> Input data
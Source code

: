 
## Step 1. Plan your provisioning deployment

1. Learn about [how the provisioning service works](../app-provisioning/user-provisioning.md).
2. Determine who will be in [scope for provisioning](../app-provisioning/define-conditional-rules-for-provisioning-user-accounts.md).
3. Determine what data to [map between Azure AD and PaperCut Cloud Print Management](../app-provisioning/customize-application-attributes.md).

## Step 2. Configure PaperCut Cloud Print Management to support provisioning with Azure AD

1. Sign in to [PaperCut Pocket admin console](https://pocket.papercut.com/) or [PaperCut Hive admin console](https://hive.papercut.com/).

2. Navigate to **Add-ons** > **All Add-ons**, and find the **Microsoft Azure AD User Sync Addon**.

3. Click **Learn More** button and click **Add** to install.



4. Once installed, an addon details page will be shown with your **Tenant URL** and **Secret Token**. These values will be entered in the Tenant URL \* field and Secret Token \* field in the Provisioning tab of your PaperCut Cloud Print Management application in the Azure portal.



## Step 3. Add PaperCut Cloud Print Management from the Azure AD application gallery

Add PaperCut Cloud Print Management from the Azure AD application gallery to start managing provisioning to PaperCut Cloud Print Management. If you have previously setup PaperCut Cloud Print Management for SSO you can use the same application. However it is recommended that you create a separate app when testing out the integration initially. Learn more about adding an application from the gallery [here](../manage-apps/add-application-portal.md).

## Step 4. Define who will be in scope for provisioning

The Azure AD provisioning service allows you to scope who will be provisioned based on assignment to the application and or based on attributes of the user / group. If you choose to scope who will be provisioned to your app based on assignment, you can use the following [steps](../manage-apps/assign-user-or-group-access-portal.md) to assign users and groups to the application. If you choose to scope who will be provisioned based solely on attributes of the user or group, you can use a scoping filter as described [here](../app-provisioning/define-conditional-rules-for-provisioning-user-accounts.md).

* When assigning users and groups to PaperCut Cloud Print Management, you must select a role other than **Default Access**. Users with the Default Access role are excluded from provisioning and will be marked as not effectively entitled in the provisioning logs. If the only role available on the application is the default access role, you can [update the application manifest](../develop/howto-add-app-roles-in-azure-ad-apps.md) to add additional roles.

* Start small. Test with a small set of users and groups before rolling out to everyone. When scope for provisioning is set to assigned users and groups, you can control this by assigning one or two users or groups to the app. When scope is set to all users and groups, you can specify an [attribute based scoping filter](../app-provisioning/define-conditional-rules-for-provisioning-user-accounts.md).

> What to work on
Extract all the material, leaving every line as it is.

> Task output
Source code

: 
## Step 1. Plan your provisioning deployment

1. Learn about [how the provisioning service works](../app-provisioning/user-provisioning.md).
2. Determine who will be in [scope for provisioning](../app-provisioning/define-conditional-rules-for-provisioning-user-accounts.md).
3. Determine what data to [map between Azure AD and PaperCut Cloud Print Management](../app-provisioning/customize-application-attributes.md).

## Step 2. Configure PaperCut Cloud Print Management to support provisioning with Azure AD

1. Sign in to [PaperCut Pocket admin console](https://pocket.papercut.com/) or [PaperCut Hive admin console](https://hive.papercut.com/).

2. Navigate to **Add-ons** > **All Add-ons**, and find the **Microsoft Azure AD User Sync Addon**.

3. Click **Learn More** button and click **Add** to install.



4. Once installed, an addon details page will be shown with your **Tenant URL** and **Secret Token**. These values will be entered in the Tenant URL \* field and Secret Token \* field in the Provisioning tab of your PaperCut Cloud Print Management application in the Azure portal.



## Step 3. Add PaperCut Cloud Print Management from the Azure AD application gallery

Add PaperCut Cloud Print Management from the Azure AD application gallery to start managing provisioning to PaperCut Cloud Print Management. If you have previously setup PaperCut Cloud Print Management for SSO you can use the same application. However it is recommended that you create a separate app when testing out the integration initially. Learn more about adding an application from the gallery [here](../manage-apps/add-application-portal.md).

## Step 4. Define who will be in scope for provisioning

The Azure AD provisioning service allows you to scope who will be provisioned based on assignment to the application and or based on attributes of the user / group. If you choose to scope who will be provisioned to your app based on assignment, you can use the following [steps](../manage-apps/assign-user-or-group-access-portal.md) to assign users and groups to the application. If you choose to scope who will be provisioned based solely on attributes of the user or group, you can use a scoping filter as described [here](../app-provisioning/define-conditional-rules-for-provisioning-user-accounts.md).

* When assigning users and groups to PaperCut Cloud Print Management, you must select a role other than **Default Access**. Users with the Default Access role are excluded from provisioning and will be marked as not effectively entitled in the provisioning logs. If the only role available on the application is the default access role, you can [update the application manifest](../develop/howto-add-app-roles-in-azure-ad-apps.md) to add additional roles.

* Start small. Test with a small set of users and groups before rolling out to everyone. When scope for provisioning is set to assigned users and groups, you can control this by assigning one or two users or groups to the app. When scope is set to all users and groups, you can specify an [attribute based scoping filter](../app-provisioning/define-conditional-rules-for-provisioning-user-accounts.md).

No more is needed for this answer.